Top of GIVEN INFORMATION

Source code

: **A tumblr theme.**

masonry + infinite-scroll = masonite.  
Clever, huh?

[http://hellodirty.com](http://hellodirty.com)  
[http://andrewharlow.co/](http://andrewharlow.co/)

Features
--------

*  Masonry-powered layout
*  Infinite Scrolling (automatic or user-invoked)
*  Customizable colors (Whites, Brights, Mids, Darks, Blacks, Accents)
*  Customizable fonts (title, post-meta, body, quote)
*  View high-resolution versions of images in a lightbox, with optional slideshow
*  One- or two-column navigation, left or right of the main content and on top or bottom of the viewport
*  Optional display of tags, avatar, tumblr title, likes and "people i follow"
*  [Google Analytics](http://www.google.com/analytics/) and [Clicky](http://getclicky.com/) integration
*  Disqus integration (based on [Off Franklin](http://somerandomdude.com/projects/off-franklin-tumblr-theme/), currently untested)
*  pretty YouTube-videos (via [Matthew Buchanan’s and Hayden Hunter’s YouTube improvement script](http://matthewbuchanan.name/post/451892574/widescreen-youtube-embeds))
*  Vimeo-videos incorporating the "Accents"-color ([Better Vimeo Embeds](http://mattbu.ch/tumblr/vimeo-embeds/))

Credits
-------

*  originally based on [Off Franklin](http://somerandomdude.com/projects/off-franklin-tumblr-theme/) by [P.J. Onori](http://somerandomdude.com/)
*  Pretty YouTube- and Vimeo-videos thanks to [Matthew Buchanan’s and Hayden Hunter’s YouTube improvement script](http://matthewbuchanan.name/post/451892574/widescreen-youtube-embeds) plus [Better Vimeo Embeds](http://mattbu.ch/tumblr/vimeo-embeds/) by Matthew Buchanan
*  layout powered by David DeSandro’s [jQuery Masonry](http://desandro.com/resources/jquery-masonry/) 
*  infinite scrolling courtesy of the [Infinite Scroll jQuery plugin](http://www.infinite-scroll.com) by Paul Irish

Bottom of GIVEN INFORMATION

■ **YOUR TASK**
Precisely reproduce the lines of the entries, beginning at the first and ending at the one containing "Disqus integration (based". Add nothing.

■ **EXPECTED ANSWER**
Source code

: **A tumblr theme.**

masonry + infinite-scroll = masonite.  
Clever, huh?

[http://hellodirty.com](http://hellodirty.com)  
[http://andrewharlow.co/](http://andrewharlow.co/)

Features
--------

*  Masonry-powered layout
*  Infinite Scrolling (automatic or user-invoked)
*  Customizable colors (Whites, Brights, Mids, Darks, Blacks, Accents)
*  Customizable fonts (title, post-meta, body, quote)
*  View high-resolution versions of images in a lightbox, with optional slideshow
*  One- or two-column navigation, left or right of the main content and on top or bottom of the viewport
*  Optional display of tags, avatar, tumblr title, likes and "people i follow"
*  [Google Analytics](http://www.google.com/analytics/) and [Clicky](http://getclicky.com/) integration
*  Disqus integration (based on [Off Franklin](http://somerandomdude.com/projects/off-franklin-tumblr-theme/), currently untested)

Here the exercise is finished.